Damian’s jaw tightened against the implication, an instant rejection of the statement. But this was the second time in a day he’d been told that. By two men he did not know, both telling him to believe. Was it true? Damian told Amber to believe, should he?

“There’s no way I can be this Chosen One, a title I’d never heard of before today,” Damian deflected, the cynicism dripping from his voice. He speared the Ancient with a cold stare, daring him to contradict his word. “Chosen inspires the connotation of someone special. Someone picked from the crowd to do something or be something special. We both know I am not that.”

A sacrifice—now that, he could believe.

“What do you mean, Chosen One?” Amber said as she pushed her way from behind Damian. She swiveled her head, shooting questioning looks between the two men. “What haven’t you told me, Damian?”

“It’s nothing,” he denied. “Just words from foolish old men.”

Her eyes narrowed. “Is it as nothing as me being the Marked One?” The iciness of her words sunk into Damian.

“I don’t know,” he found himself answering honestly. “Lately, it seems I know nothing.”

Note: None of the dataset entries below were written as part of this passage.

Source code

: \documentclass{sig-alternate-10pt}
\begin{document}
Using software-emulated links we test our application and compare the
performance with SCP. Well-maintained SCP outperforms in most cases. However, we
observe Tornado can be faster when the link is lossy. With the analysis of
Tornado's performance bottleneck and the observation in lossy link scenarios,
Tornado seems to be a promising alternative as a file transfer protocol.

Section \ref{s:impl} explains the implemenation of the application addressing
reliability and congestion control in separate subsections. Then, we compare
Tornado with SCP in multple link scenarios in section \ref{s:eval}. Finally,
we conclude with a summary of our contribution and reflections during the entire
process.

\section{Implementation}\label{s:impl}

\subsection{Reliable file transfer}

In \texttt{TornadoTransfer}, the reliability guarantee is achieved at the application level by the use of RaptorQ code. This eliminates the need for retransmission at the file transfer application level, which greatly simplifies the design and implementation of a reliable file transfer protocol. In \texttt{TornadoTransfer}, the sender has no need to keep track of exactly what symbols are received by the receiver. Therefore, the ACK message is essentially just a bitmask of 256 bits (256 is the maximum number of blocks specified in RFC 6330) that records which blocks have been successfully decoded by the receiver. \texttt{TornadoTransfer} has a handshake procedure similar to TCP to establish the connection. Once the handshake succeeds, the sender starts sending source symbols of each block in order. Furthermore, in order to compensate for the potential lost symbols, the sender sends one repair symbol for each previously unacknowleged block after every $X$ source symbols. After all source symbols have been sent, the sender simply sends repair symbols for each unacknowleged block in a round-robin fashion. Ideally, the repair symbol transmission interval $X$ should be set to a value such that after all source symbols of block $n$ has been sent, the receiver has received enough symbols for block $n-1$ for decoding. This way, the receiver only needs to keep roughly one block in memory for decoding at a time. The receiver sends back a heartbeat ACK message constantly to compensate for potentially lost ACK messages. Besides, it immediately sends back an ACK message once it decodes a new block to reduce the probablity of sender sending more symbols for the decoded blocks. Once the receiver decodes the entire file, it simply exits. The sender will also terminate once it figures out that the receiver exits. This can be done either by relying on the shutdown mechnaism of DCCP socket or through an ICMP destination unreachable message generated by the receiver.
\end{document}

A light chuckle drifted through the claustrophobic room. “The first step in understanding everything.” The Ancient smiled at his own caginess as if all the events were suddenly clear. “I found you both when you were lost. But it is up to the two of you to find the path and lead the way.”

“Found us both?” Amber questioned, her sharp mind catching the hidden points when Damian’s had missed it.

“In New York City,” the man replied. “The Year of the Dragon celebration. A year that will change everything. A year that has been a millennium in waiting. You needed the stone and he needed to prepare. That was all I could do then.”

“So it was you who gave Amber the stone?” Damian said. “Where did it come from?”

The Ancient waved his hand in dismissal. “Details that do not matter at the moment.”

“Why me?” Amber whispered, the soft words barely audible in the silent room. She lifted her head and looked at the Ancient. A man she recognized, but didn’t seem to trust.

Damian was learning the calm, collected face Amber presented hid her true feelings. It was her way of deflecting and hiding her emotions from others. A tactic he understood.

He reached out and grabbed her hand. There it was, the niggling of fear, the thread of panic, the trace of desperation—all of them clearly discernable over the energy. He pulled her to his side and wrapped his arm around her shoulders. The urge to keep her safe—to keep her—took over every thought within him. She resisted him at first, but then she melted against his side, the fight leaving her.

The Ancient walked toward them. Damian stiffened and pulled Amber tighter to his body. Although he detected no threat from the man, he wasn’t prepared to trust him either. Too many years of doubt stood between him and blind faith.

No matter what the energy said.

“You will understand the why when you are ready,” the Ancient told Amber as he stopped a few feet from them. “Now, you need sleep. Food. A shower. I will provide those. Tomorrow, we will talk. But for now, you will rest. This room is safe—no one can enter without my permission.” The man walked to the open door, his white slippers silent against the plush carpet. He pushed the door open, allowing more light into the room. “The bathroom is also safe and fully stocked. A luxury I think you could both use.”

The man bowed slightly, then disappeared without a sound.

Chapter Sixteen

Amber stepped out of the bathroom, a towel wrapped tightly around her head, confining her long hair. She had her dirty clothes back on, but her skin was clean. Her mind soothed. Or, at least, tired enough to stop thinking. The long, hot shower had done its magic, releasing the knotted muscle aches and replacing them with a bone-weary exhaustion.

The smell of teriyaki hit her nose, and her stomach growled in response. Damian looked up from his perch on the edge of the low bed. He’d removed his ruined jacket and shirt, making the burn wound—which he had adamantly refused to let her treat—look even worse when highlighted against the bronze expanse of his chest. He looked her over from head to toe before he cleared his throat and stood.